Controlling Respiratory Distress in a Smoker " Marty is a 63-year-old life-long smoker "

  • In the past, lung cancer was broadly categorized into two main types: small cell lung cancer (SCLC) and non-small cell lung cancer (NSCLC). These classifications were based on histological and microscopic characteristics of the cancer cells. However, advancements in research and technology have allowed us to delve deeper into the underlying biology of lung cancer, leading to a more refined understanding of the disease. Currently, lung cancer is classified into several subtypes based on specific molecular and genetic alterations found within the cancer cells. These alterations can be identified through various diagnostic tests, such as genetic sequencing and biomarker analysis. The identification of these specific alterations has enabled the development of targeted therapies that can selectively inhibit the cancer cells' growth and survival, leading to improved treatment outcomes. For example, in NSCLC, mutations in the epidermal growth factor receptor (EGFR) gene and rearrangements in the anaplastic lymphoma kinase (ALK) gene have been identified as important drivers of the disease. Targeted therapies, such as EGFR inhibitors and ALK inhibitors, have been developed to specifically target these genetic alterations, resulting in more effective treatment options with fewer side effects compared to traditional chemotherapy. In addition to targeted therapies, immunotherapy has also emerged as a promising approach for treating lung cancer. Immune checkpoint inhibitors, such as drugs targeting programmed cell death protein 1 (PD-1) or its ligand PD-L1, have shown significant benefits in a subset of patients by enhancing the immune system's ability to recognize and attack cancer cells. Overall, the improved understanding of the molecular drivers of lung cancer has paved the way for personalized medicine approaches, where treatment can be tailored to the specific characteristics of an individual's cancer. This progress has significantly impacted the field of lung cancer research and has the potential to improve patient outcomes in the future.
  • Blocked arteries also lead to stroke; blocked arteries in the legs can lead to pain on walking, and ultimately, to amputation. Smoking is a critical risk factor. Smoking is even more important as a risk factor if we consider when smoking starts.
  • I would be interested to know how Marty's other daily living activities are impacted. Lung conditions like his can make a lot of things difficult to do, even eating. If he needs to take a seat during errands, he might also have a difficult time preparing and consuming food. Eating soft, moist foods may help if he feels breathless when eating, as they are easier to chew and swallow. Another good trick is to make larger portions of meals at a time so they can be frozen and warmed up at a later date - this cuts down on future meal preparation and resulting breathlessness. Reducing his symptoms through diet might be more realistic for Marty at this point, since he does not like seeing his doctor. It may also help Marty transition to being more open to visiting the doctor if he feels he has some control (ie diet) in his treatment.

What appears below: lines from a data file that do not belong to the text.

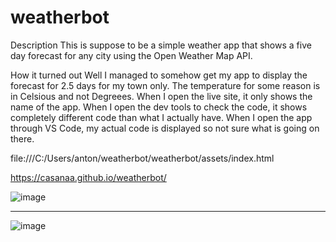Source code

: # weatherbot

Description
This is suppose to be a simple weather app that shows a five day forecast for any city using the Open Weather Map API.

How it turned out
Well I managed to somehow get my app to display the forecast for 2.5 days for my town only. The temperature for some reason is in Celsious and not Degreees.
When I open the live site, it only shows the name of the app. When I open the dev tools to check the code, it shows completely different code than what I actually have. 
When I open the app through VS Code, my actual code is displayed so not sure what is going on there.

file:///C:/Users/anton/weatherbot/weatherbot/assets/index.html 

https://casanaa.github.io/weatherbot/ 

![image](https://github.com/casanaa/weatherbot/assets/133182324/0fd3ba67-6af5-4e02-bfdc-b870af6ccbe0)

_____________________________________________________________________________________________________

![image](https://github.com/casanaa/weatherbot/assets/133182324/7ed6e892-9a2c-4512-86d3-60d0e8ef2c12)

  • Marty sounds a lot like my father. He had a number of health issues and was a life long smoker. Several years ago he required surgery and developed post surgical pneumonia after not heeding the doctor's advice to quit before the surgery. He too hates going to the doctor because he doesn't like when he receives advice that means he has to make changes to what he views as "his comforts"
  • It sounds from this case study as though Marty needs some proper education around his respiratory symptoms, and the probable consequences of his lifestyle choices. Between his family doctor and other specialists, Marty could certainly be a good candidate for wellness coaching, particularly to support him in smoking cessation. His hesitation to stick to his medications is also a concern that could be addressed through working with a wellness coach.